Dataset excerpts

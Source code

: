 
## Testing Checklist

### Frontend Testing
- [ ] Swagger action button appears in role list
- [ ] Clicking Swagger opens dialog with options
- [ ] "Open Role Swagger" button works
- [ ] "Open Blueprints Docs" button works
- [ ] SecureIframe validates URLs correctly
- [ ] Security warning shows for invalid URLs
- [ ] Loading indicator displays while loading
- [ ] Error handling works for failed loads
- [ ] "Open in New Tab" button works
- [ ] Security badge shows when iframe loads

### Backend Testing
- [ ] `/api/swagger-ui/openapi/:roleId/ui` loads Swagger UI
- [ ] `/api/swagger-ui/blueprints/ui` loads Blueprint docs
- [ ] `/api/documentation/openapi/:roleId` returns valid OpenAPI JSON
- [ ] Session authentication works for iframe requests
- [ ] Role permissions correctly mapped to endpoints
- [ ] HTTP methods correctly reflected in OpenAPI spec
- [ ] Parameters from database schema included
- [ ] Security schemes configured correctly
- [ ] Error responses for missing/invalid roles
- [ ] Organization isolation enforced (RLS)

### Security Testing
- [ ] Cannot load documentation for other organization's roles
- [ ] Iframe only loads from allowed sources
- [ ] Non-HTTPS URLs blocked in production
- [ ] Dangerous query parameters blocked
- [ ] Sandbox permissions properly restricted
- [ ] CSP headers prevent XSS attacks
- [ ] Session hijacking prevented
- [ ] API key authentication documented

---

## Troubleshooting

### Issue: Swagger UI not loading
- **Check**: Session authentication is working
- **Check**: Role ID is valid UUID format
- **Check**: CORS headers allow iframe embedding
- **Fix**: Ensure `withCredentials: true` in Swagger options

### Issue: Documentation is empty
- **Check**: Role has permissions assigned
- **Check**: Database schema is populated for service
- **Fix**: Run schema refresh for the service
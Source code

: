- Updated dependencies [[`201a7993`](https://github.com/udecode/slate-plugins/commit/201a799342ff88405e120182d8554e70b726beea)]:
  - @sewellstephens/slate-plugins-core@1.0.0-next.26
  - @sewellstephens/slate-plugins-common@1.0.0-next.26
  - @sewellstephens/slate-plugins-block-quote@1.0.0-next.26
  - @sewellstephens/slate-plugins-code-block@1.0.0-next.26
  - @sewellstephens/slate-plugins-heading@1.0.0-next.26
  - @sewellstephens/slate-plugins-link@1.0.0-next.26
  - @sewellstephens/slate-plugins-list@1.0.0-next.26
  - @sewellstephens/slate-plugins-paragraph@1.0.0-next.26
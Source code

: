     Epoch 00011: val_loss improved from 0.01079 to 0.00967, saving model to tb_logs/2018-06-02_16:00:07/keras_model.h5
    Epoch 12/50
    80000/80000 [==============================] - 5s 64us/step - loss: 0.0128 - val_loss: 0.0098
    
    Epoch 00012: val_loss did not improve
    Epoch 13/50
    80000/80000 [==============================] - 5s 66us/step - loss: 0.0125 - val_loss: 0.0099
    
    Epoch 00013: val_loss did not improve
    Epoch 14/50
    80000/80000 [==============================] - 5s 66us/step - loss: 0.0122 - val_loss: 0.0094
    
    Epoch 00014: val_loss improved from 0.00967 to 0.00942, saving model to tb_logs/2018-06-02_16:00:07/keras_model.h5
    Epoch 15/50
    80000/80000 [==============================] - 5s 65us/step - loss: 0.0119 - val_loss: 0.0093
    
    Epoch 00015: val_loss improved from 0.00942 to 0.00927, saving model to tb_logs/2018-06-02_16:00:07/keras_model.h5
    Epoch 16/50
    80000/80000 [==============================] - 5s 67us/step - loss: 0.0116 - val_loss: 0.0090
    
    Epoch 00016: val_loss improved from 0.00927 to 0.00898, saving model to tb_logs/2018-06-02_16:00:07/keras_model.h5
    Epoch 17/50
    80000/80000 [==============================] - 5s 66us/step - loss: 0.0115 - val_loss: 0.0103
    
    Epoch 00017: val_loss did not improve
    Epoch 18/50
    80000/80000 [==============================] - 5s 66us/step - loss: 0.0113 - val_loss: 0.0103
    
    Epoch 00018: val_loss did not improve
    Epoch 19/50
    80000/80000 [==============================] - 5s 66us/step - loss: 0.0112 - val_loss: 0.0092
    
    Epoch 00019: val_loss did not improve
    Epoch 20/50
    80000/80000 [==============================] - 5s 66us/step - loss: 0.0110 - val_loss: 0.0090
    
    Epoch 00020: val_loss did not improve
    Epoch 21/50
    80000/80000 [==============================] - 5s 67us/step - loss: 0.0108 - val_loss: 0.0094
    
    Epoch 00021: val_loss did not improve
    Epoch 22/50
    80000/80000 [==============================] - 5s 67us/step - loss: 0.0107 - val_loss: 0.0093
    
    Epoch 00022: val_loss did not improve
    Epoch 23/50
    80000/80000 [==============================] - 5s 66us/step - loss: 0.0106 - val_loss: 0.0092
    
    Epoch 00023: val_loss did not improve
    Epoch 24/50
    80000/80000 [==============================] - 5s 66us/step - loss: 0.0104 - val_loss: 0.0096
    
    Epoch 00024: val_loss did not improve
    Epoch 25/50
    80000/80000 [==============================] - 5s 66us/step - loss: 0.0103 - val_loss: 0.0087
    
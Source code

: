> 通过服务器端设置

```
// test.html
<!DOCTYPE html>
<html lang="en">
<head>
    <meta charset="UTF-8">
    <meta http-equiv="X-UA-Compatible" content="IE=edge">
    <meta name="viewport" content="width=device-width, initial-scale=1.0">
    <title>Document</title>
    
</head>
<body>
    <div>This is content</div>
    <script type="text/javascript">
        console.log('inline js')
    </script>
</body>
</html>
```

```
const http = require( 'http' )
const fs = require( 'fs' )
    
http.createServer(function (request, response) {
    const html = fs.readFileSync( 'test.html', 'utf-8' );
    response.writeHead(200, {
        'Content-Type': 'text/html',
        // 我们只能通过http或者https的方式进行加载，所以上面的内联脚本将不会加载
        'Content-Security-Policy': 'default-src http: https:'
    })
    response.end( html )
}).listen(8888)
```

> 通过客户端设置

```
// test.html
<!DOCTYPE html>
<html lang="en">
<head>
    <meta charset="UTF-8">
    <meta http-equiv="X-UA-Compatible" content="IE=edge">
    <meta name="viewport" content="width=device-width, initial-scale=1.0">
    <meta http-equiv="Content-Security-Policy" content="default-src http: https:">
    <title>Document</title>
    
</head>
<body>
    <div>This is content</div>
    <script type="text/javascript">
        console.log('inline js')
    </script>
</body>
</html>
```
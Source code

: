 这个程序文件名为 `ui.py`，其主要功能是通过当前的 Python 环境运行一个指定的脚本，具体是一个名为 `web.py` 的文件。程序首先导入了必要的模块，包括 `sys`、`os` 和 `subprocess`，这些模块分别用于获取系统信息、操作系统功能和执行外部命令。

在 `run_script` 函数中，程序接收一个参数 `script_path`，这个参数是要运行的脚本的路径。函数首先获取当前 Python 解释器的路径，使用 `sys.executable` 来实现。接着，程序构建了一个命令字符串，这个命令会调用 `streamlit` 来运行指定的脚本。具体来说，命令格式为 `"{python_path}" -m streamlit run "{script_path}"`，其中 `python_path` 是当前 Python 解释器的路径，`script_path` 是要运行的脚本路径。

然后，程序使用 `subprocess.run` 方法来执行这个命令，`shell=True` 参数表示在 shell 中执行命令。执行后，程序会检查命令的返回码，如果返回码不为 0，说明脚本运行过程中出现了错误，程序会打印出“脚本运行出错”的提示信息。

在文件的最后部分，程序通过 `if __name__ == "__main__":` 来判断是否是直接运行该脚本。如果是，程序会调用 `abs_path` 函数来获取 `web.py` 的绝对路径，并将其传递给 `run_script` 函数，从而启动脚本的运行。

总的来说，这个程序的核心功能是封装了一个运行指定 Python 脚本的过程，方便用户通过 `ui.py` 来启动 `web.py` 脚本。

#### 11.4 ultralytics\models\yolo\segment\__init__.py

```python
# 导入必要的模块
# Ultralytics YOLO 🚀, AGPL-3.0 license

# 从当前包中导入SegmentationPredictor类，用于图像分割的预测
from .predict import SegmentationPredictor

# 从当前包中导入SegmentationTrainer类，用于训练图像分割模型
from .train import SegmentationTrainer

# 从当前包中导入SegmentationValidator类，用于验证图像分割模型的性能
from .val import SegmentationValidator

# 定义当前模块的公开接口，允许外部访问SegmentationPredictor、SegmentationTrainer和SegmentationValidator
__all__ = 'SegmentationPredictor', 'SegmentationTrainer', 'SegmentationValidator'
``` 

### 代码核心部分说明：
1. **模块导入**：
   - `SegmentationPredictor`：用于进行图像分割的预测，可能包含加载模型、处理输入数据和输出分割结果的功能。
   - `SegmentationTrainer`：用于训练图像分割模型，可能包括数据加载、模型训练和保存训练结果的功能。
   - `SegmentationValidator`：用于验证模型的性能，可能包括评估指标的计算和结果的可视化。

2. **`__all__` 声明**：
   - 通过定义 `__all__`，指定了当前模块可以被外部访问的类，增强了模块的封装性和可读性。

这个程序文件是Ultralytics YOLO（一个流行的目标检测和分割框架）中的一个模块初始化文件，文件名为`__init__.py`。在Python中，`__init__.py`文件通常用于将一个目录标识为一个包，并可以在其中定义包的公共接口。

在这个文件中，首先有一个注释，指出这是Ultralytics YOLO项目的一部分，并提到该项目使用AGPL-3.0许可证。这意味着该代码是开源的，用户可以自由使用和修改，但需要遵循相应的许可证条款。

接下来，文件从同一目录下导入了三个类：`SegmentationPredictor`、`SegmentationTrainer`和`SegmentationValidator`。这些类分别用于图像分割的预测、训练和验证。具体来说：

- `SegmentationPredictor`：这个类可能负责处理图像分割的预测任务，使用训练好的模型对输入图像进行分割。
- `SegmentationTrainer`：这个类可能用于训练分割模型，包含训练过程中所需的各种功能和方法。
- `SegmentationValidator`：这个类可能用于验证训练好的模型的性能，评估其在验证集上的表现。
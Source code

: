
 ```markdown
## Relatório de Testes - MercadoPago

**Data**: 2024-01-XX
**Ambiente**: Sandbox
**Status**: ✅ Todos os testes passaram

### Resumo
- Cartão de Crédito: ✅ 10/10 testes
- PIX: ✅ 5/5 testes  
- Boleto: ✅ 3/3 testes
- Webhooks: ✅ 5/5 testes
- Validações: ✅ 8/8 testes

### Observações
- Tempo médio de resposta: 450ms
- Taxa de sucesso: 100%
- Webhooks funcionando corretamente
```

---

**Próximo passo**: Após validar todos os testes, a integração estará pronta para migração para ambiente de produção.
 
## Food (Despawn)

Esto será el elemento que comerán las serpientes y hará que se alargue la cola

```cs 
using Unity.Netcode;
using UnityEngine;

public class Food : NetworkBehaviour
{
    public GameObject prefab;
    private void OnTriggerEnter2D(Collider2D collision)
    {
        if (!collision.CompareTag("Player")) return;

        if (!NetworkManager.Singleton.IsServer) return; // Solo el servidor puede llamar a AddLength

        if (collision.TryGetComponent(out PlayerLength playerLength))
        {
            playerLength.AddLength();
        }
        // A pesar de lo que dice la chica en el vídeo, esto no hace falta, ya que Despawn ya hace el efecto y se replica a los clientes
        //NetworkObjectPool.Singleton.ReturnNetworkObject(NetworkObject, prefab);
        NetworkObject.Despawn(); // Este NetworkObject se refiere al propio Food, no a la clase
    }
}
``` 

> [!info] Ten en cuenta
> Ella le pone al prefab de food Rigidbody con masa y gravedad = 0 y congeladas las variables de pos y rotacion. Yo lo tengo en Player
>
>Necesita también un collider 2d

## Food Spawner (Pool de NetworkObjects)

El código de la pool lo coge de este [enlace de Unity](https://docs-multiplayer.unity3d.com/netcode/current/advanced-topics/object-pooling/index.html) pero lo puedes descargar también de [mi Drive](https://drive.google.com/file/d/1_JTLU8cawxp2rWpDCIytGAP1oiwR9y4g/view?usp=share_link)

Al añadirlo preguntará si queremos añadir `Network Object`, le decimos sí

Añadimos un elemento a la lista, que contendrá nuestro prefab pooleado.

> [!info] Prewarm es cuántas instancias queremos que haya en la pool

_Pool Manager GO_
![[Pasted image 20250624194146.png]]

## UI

§ TASK GOAL
The records are given above. Copy each line in them that holds "authentication".

§ RESPONSE FOR THIS EXERCISE
- [ ] Session authentication works for iframe requests
- [ ] API key authentication documented
- **Check**: Session authentication is working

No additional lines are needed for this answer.